(Plain-text document sources)
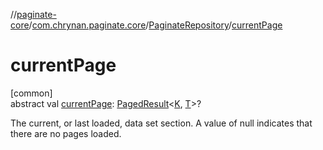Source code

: //[paginate-core](../../../index.md)/[com.chrynan.paginate.core](../index.md)/[PaginateRepository](index.md)/[currentPage](current-page.md)

# currentPage

[common]\
abstract val [currentPage](current-page.md): [PagedResult](../-paged-result/index.md)<[K](index.md), [T](index.md)>?

The current, or last loaded, data set section. A value of null indicates that there are no pages loaded.
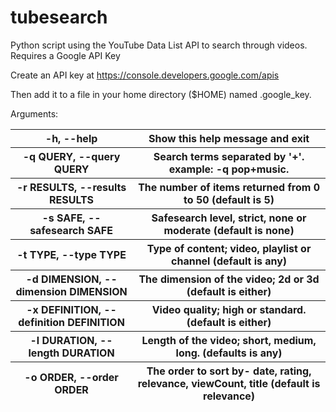 # tubesearch
Python script using the YouTube Data List API to search through videos.  Requires a Google API Key  

Create an API key at https://console.developers.google.com/apis 

Then add it to a file in your home directory ($HOME) named .google_key.

Arguments:

<table>
<thead>
<tr>
<th>-h, --help</th>                  
<th>Show this help message and exit</th> 
<tr>
<th>-q QUERY, --query QUERY</th>         
<th>Search terms separated by '+'.  example: -q pop+music.</th>
</tr>
<th>-r RESULTS, --results RESULTS       
<th>The number of items returned from 0 to 50 (default is 5)
</tr>
<th>-s SAFE, --safesearch SAFE     
<th>Safesearch level, strict, none or moderate (default is none)
</tr>
<th>-t TYPE, --type TYPE        
<th>Type of content; video, playlist or channel (default is any)
</tr>
<th>-d DIMENSION, --dimension DIMENSION 
<th>The dimension of the video; 2d or 3d (default is either)
</tr>
<th>-x DEFINITION, --definition DEFINITION
<th>Video quality; high or standard. (default is either)
</tr>
<th>-l DURATION, --length DURATION      
<th>Length of the video; short, medium, long. (defaults is any)
</tr>
<th>-o ORDER, --order ORDER         
<th>The order to sort by- date, rating, relevance, viewCount, title (default is relevance)
</tr>
</table>


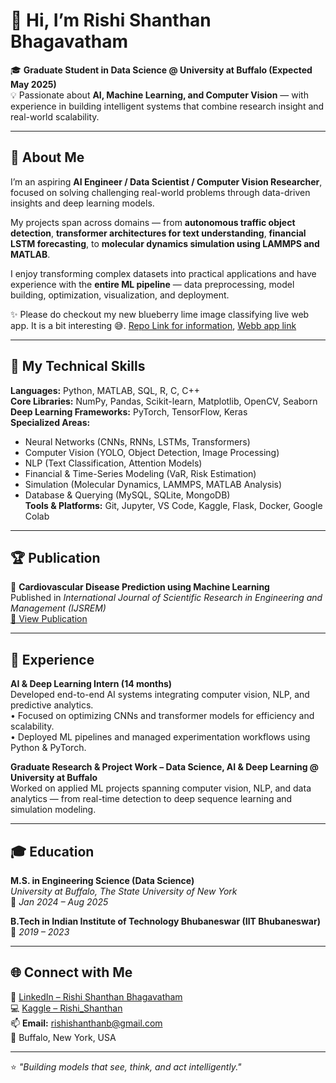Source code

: # 👋 Hi, I’m Rishi Shanthan Bhagavatham  

🎓 **Graduate Student in Data Science @ University at Buffalo (Expected May 2025)**  
💡 Passionate about **AI, Machine Learning, and Computer Vision** — with experience in building intelligent systems that combine research insight and real-world scalability.  

---

## 🚀 About Me  

I’m an aspiring **AI Engineer / Data Scientist / Computer Vision Researcher**, focused on solving challenging real-world problems through data-driven insights and deep learning models.  

My projects span across domains — from **autonomous traffic object detection**, **transformer architectures for text understanding**, **financial LSTM forecasting**, to **molecular dynamics simulation using LAMMPS and MATLAB**.  

I enjoy transforming complex datasets into practical applications and have experience with the **entire ML pipeline** — data preprocessing, model building, optimization, visualization, and deployment.  

✨ Please do checkout my new blueberry lime image classifying live web app. It is a bit interesting 😅. 
[Repo Link for information](https://github.com/rishishanthan/blackberry-lime-visual-classifier), [Webb app link](https://huggingface.co/spaces/brs13/blackberry-lime-classifier)

---

## 🧠 My Technical Skills  

**Languages:** Python, MATLAB, SQL, R, C, C++  
**Core Libraries:** NumPy, Pandas, Scikit-learn, Matplotlib, OpenCV, Seaborn  
**Deep Learning Frameworks:** PyTorch, TensorFlow, Keras  
**Specialized Areas:**  
- Neural Networks (CNNs, RNNs, LSTMs, Transformers)  
- Computer Vision (YOLO, Object Detection, Image Processing)  
- NLP (Text Classification, Attention Models)  
- Financial & Time-Series Modeling (VaR, Risk Estimation)  
- Simulation (Molecular Dynamics, LAMMPS, MATLAB Analysis)  
- Database & Querying (MySQL, SQLite, MongoDB)  
**Tools & Platforms:** Git, Jupyter, VS Code, Kaggle, Flask, Docker, Google Colab  

---

## 🏆 Publication  

📄 **Cardiovascular Disease Prediction using Machine Learning**  
Published in *International Journal of Scientific Research in Engineering and Management (IJSREM)*  
[🔗 View Publication](https://ijsrem.com/download/cardiovascular-disease-prediction-using-ml/)  

---

## 💼 Experience  

**AI & Deep Learning Intern (14 months)**  
Developed end-to-end AI systems integrating computer vision, NLP, and predictive analytics.  
• Focused on optimizing CNNs and transformer models for efficiency and scalability.  
• Deployed ML pipelines and managed experimentation workflows using Python & PyTorch.  

**Graduate Research & Project Work – Data Science, AI & Deep Learning @ University at Buffalo**  
Worked on applied ML projects spanning computer vision, NLP, and data analytics — from real-time detection to deep sequence learning and simulation modeling.  

---

## 🎓 Education  

**M.S. in Engineering Science (Data Science)**  
*University at Buffalo, The State University of New York*  
📅 *Jan 2024 – Aug 2025*  

**B.Tech in Indian Institute of Technology Bhubaneswar (IIT Bhubaneswar)**  
📅 *2019 – 2023*  

---

## 🌐 Connect with Me  

💼 [LinkedIn – Rishi Shanthan Bhagavatham](https://www.linkedin.com/in/rishishanthan/)  
💻 [Kaggle – Rishi_Shanthan](https://www.kaggle.com/)  
📫 **Email:** rishishanthanb@gmail.com  
📍 Buffalo, New York, USA  

---

⭐ *"Building models that see, think, and act intelligently."*  

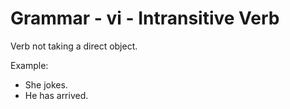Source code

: # Grammar - vi -  Intransitive Verb

Verb not taking a direct object.

Example: 
- She jokes.
- He has arrived.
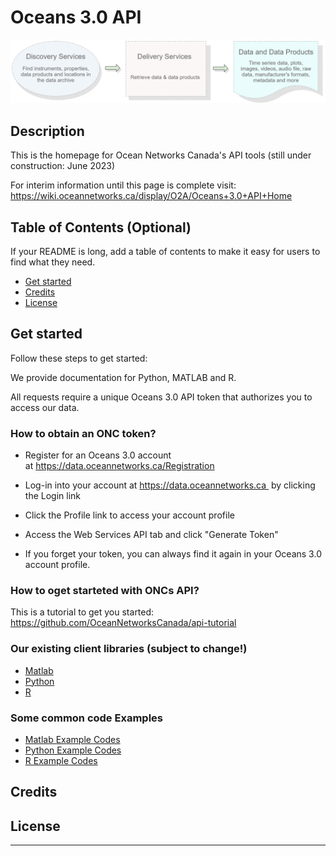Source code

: # Oceans 3.0 API

<img src="pics/API Home - Overview.png" alt="API Overview">


## Description

This is the homepage for Ocean Networks Canada's API tools (still under construction: June 2023)

For interim information until this page is complete visit: https://wiki.oceannetworks.ca/display/O2A/Oceans+3.0+API+Home

## Table of Contents (Optional)

If your README is long, add a table of contents to make it easy for users to find what they need.

- [Get started](#get-started)
- [Credits](#credits)
- [License](#license)

## Get started
Follow these steps to get started: 

We provide documentation for Python, MATLAB and R.

All requests require a unique Oceans 3.0 API token that authorizes you to access our data. 
### How to obtain an ONC token?

 - Register for an Oceans 3.0 account at https://data.oceannetworks.ca/Registration
 - Log-in into your account at https://data.oceannetworks.ca  by clicking the Login link
 - Click the Profile link to access your account profile
 - Access the Web Services API tab and click "Generate Token"

 - If you forget your token, you can always find it again in your Oceans 3.0 account profile.

### How to oget starteted with ONCs API?
This is a tutorial to get you started:
https://github.com/OceanNetworksCanada/api-tutorial 

### Our existing client libraries (subject to change!)

 - [Matlab](https://github.com/OceanNetworksCanada/api-matlab-client)
 - [Python](https://github.com/OceanNetworksCanada/api-python-client)
 - [R](https://github.com/OceanNetworksCanada/api-r-client)

### Some common code Examples
 
 - [Matlab Example Codes](https://github.com/OceanNetworksCanada/onc-api-example-codes/tree/main/scripts/MATLAB)
 - [Python Example Codes](https://github.com/OceanNetworksCanada/onc-api-example-codes/tree/main/scripts/Python3)
 - [R Example Codes](https://github.com/OceanNetworksCanada/onc-api-example-codes/tree/main/scripts/R)

## Credits


## License


---


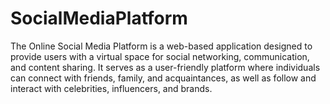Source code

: # SocialMediaPlatform
The Online Social Media Platform is a web-based application designed to provide users with a virtual space for social networking, communication, and content sharing. It serves as a user-friendly platform where individuals can connect with friends, family, and acquaintances, as well as follow and interact with celebrities, influencers, and brands. 
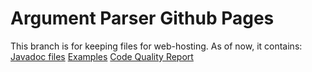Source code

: # Argument Parser Github Pages
This branch is for keeping files for web-hosting. As of now, it contains:
[Javadoc files](https://easy-develop.github.io/argument-parser/1.0.0/apidocs/)
[Examples](https://easy-develop.github.io/argument-parser/1.0.0/examples)
[Code Quality Report](https://easy-develop.github.io/argument-parser/1.0.0/code-quality/metrices_report.html)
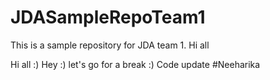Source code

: # JDASampleRepoTeam1
This is a sample repository for JDA team 1.
Hi all

Hi all :)
Hey :)
let's go for a break :)
Code update  #Neeharika

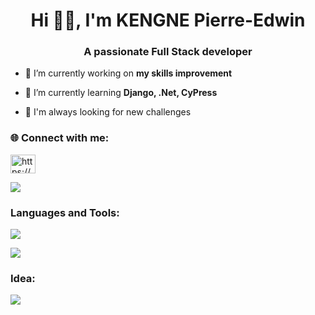 <h1 align="center">Hi 👋🏾, I'm KENGNE Pierre-Edwin</h1>
<h3 align="center">A passionate Full Stack developer</h3>

- 🔭 I’m currently working on **my skills improvement**

- 🌱 I’m currently learning **Django, .Net, CyPress**

- 🤔 I'm always looking for new challenges

<h3 align="left">🌐 Connect with me:</h3>
<p align="left">
  <p>
    <a href="https://www.linkedin.com/in/pek-5892932ab/" target="blank">
      <img align="center" src="https://raw.githubusercontent.com/rahuldkjain/github-profile-readme-generator/master/src/images/icons/Social/linked-in-alt.svg" alt="https://www.linkedin.com/in/pek-5892932ab/" height="30" width="40"/>
    </a>
  </p>
  <p>
    <a href="mailto:pierrekengne2005@gmail.com" alt="mailto:pierrekengne2005@gmail.com">
      <img src="https://skillicons.dev/icons?i=gmail"/>
    </a>
  </p>
</p>


<h3 align="left">Languages and Tools:</h3>
<p align="left">
  <a href="https://skillicons.dev">
    <img src="https://skillicons.dev/icons?i=html,css,js,ts,vite,tailwind,angular,postman,c" />
  </a>
</p>
<p align="left">
  <a href="https://skillicons.dev">
    <img src="https://skillicons.dev/icons?i=cpp,dotnet,react,py,django,postgres,mysql,git" />
  </a>
</p>

<h3 align="left">Idea:</h3>
<p align="left">
  <a href="https://skillicons.dev">
    <img src="https://skillicons.dev/icons?i=vscode,webstorm,pycharm,figma,clion,rider" />
  </a>
</p>
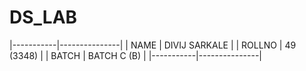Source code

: # DS_LAB
|-----------|---------------|
| NAME      | DIVIJ SARKALE |
| ROLLNO    | 49 (3348)     |
| BATCH     | BATCH C (B)   |
|-----------|---------------|


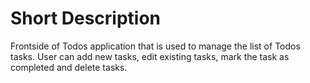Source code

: # Short Description

Frontside of Todos application that is used to manage the list of Todos tasks. User can add new tasks, edit existing tasks, mark the task as completed and delete tasks.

WHAT IS BEING ASKED
For the word "easy", count the lines of the data that contain it and state only that count.

SOLUTION TO THIS EXERCISE
4